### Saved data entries
________________

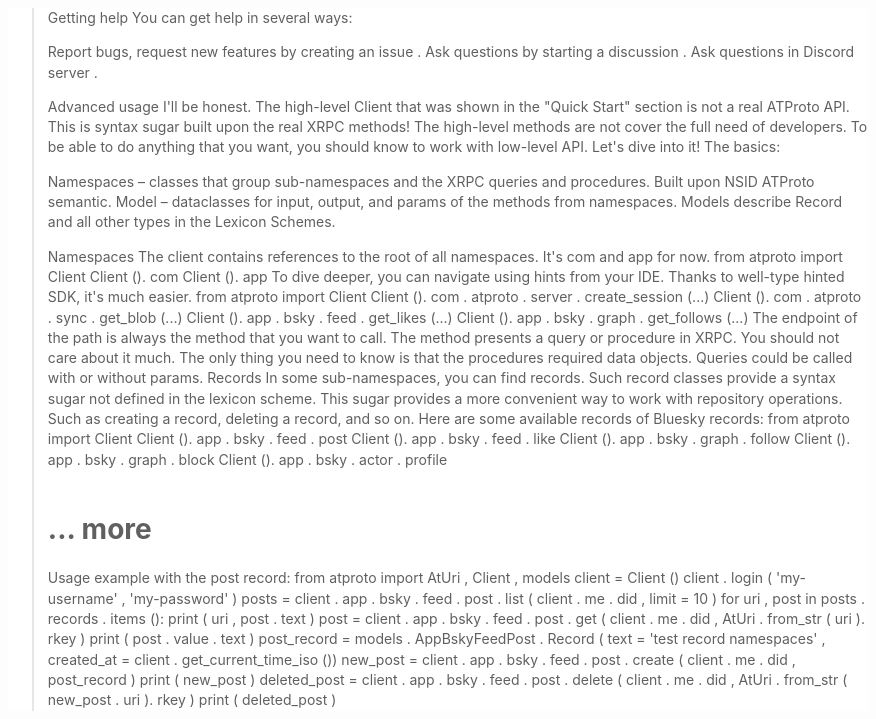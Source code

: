 >  Getting help 
>  You can get help in several ways: 
>  
>  Report bugs, request new features by creating an issue . 
>  Ask questions by starting a discussion . 
>  Ask questions in Discord server . 
>  
>  Advanced usage 
>  I'll be honest. The high-level Client that was shown in the "Quick Start" section is not a real ATProto API. This is syntax sugar built upon the real XRPC methods! The high-level methods are not cover the full need of developers. To be able to do anything that you want, you should know to work with low-level API. Let's dive into it! 
>  The basics: 
>  
>  Namespaces – classes that group sub-namespaces and the XRPC queries and procedures. Built upon NSID ATProto semantic. 
>  Model – dataclasses for input, output, and params of the methods from namespaces. Models describe Record and all other types in the Lexicon Schemes. 
>  
>  Namespaces 
>  The client contains references to the root of all namespaces. It's com and app for now. 
>  from atproto import Client 
>  Client (). com 
>  Client (). app 
>  To dive deeper, you can navigate using hints from your IDE. Thanks to well-type hinted SDK, it's much easier. 
>  from atproto import Client 
>  Client (). com . atproto . server . create_session (...)
>  Client (). com . atproto . sync . get_blob (...)
>  Client (). app . bsky . feed . get_likes (...)
>  Client (). app . bsky . graph . get_follows (...) 
>  The endpoint of the path is always the method that you want to call. The method presents a query or procedure in XRPC. You should not care about it much. The only thing you need to know is that the procedures required data objects. Queries could be called with or without params. 
>  Records 
>  In some sub-namespaces, you can find records. Such record classes provide a syntax sugar not defined in the lexicon scheme. This sugar provides a more convenient way to work with repository operations. Such as creating a record, deleting a record, and so on. 
>  Here are some available records of Bluesky records: 
>  from atproto import Client 
>  Client (). app . bsky . feed . post 
>  Client (). app . bsky . feed . like 
>  Client (). app . bsky . graph . follow 
>  Client (). app . bsky . graph . block 
>  Client (). app . bsky . actor . profile 
>  # ... more 
>  Usage example with the post record: 
>  from atproto import AtUri , Client , models 
>  client = Client ()
>  client . login ( 'my-username' , 'my-password' )
>  posts = client . app . bsky . feed . post . list ( client . me . did , limit = 10 )
>  for uri , post in posts . records . items ():
>  print ( uri , post . text )
>  post = client . app . bsky . feed . post . get ( client . me . did , AtUri . from_str ( uri ). rkey )
>  print ( post . value . text )
>  post_record = models . AppBskyFeedPost . Record ( text = 'test record namespaces' , created_at = client . get_current_time_iso ())
>  new_post = client . app . bsky . feed . post . create ( client . me . did , post_record )
>  print ( new_post )
>  deleted_post = client . app . bsky . feed . post . delete ( client . me . did , AtUri . from_str ( new_post . uri ). rkey )
>  print ( deleted_post )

________________

### What the exercise asks
Whenever a line in the data holds "print", copy that line.

### Answer space
>  print ( uri , post . text )
>  print ( post . value . text )
>  print ( new_post )
>  print ( deleted_post )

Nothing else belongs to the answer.